Rhea-AI Filing Summary

Smart Logistics Global Limited reports that shareholders approved all six proposals at the July 10, 2026 annual general meeting, with quorum of 42,077,426 ordinary shares representing 93.5% of the 45,000,000 votes outstanding as of June 10, 2026.

Shareholders re-elected directors, each receiving approximately 99.9% of votes cast in favor. They also approved a dual-class structure by re-designating the authorized 156,000,000,000 shares into 155,900,000,000 Class A Ordinary Shares with one vote per share and 100,000,000 Class B Ordinary Shares with 50 votes per share.

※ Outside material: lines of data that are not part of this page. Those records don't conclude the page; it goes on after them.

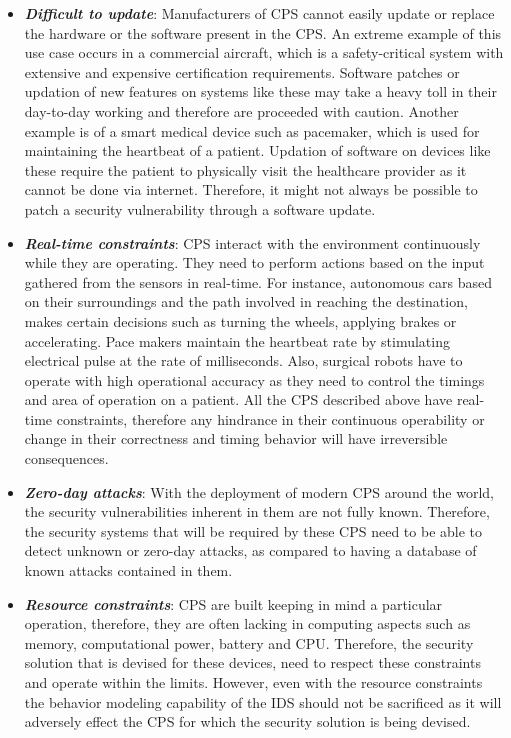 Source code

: \begin{itemize}
\item  \textbf{\textit{Difficult to update}}: Manufacturers of \ac{CPS} cannot easily update or replace the hardware or the software present in the \ac{CPS}. An extreme example of this use case occurs in a commercial aircraft, which is a safety-critical system with extensive and expensive certification requirements. Software patches or updation of new features on systems like these may take a heavy toll in their day-to-day working and therefore are proceeded with caution. Another example is of a smart medical device such as pacemaker, which is used for maintaining the heartbeat of a patient. Updation of software on devices like these require the patient to physically visit the healthcare provider as it cannot be done via internet. Therefore, it might not always be possible to patch a security vulnerability through a software update.

\item \textbf{\textit{Real-time constraints}}: \ac{CPS} interact with the environment continuously while they are operating. They need to perform actions based on the input gathered from the sensors in real-time. For instance, autonomous cars based on their surroundings and the path involved in reaching the destination, makes certain decisions such as turning the wheels, applying brakes or accelerating. Pace makers maintain the heartbeat rate by stimulating electrical pulse at the rate of milliseconds. Also, surgical robots have to operate with high operational accuracy as they need to control the timings and area of operation on a patient. All the \ac{CPS} described above have real-time constraints, therefore any hindrance in their continuous operability or change in their correctness and timing behavior will have irreversible consequences.

\item \textbf{\textit{Zero-day attacks}}: With the deployment of modern \ac{CPS} around the world, the security vulnerabilities inherent in them are not fully known. Therefore, the security systems that will be required by these \ac{CPS} need to be able to detect unknown or zero-day attacks, as compared to having a database of known attacks contained in them.

\item \textbf{\textit{Resource constraints}}: \ac{CPS} are built keeping in mind a particular operation, therefore, they are often lacking in computing aspects such as memory, computational power, battery and CPU. Therefore, the security solution that is devised for these devices, need to respect these constraints and operate within the limits. However, even with the resource constraints the behavior modeling capability of the \ac{IDS} should not be sacrificed as it will adversely effect the \ac{CPS} for which the security solution is being devised.


\end{itemize}
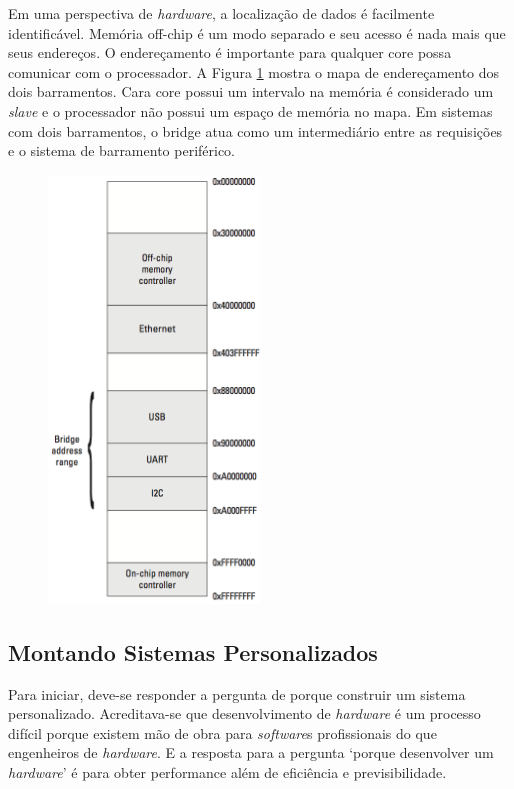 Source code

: Em uma perspectiva de \textit{hardware}, a localização de dados é facilmente identificável. Memória off-chip é um modo separado e seu acesso é nada mais que seus endereços. O endereçamento é importante para qualquer core possa comunicar com o processador. A Figura \ref{fig:f3-11} mostra o mapa de endereçamento dos dois barramentos. Cara core possui um intervalo na memória é considerado um \textit{\textit{slave}} e o processador não possui um espaço de memória no mapa. Em sistemas com dois barramentos, o bridge atua como um intermediário entre as requisições e o sistema de barramento periférico.

\begin{figure}[h] \centering
	\includegraphics[width=0.5\textwidth]{img/f3-11.png}
	\caption{}
	\label{fig:f3-11}
\end{figure}

\subsection{Montando Sistemas Personalizados}

Para iniciar, deve-se responder a pergunta de porque construir um sistema personalizado. Acreditava-se que desenvolvimento de \textit{hardware} é um processo difícil porque existem mão de obra para \textit{software}s profissionais do que engenheiros de \textit{hardware}. E a resposta para a pergunta ‘porque desenvolver um \textit{hardware}’ é para obter performance além de eficiência e previsibilidade.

The meeting authorized the re-designation of 20,000,000 Existing Shares held by ASL Ventures Limited into Class B Ordinary Shares, with remaining issued shares becoming Class A Ordinary Shares on a one-for-one basis. A new amended and restated memorandum and articles of association reflecting the dual-class structure was adopted, and a share consolidation at a ratio between one-for-five and one-for-one hundred, with exact ratio and timing to be set by the board within three years, was also approved.

Positive

  • None.

Negative

  • Creation of super-voting Class B shares gives 20,000,000 shares held by ASL Ventures Limited 50 votes per share, concentrating voting power relative to economic ownership.

Insights

Shareholders approved a dual-class structure concentrating voting power and authorized a flexible future share consolidation.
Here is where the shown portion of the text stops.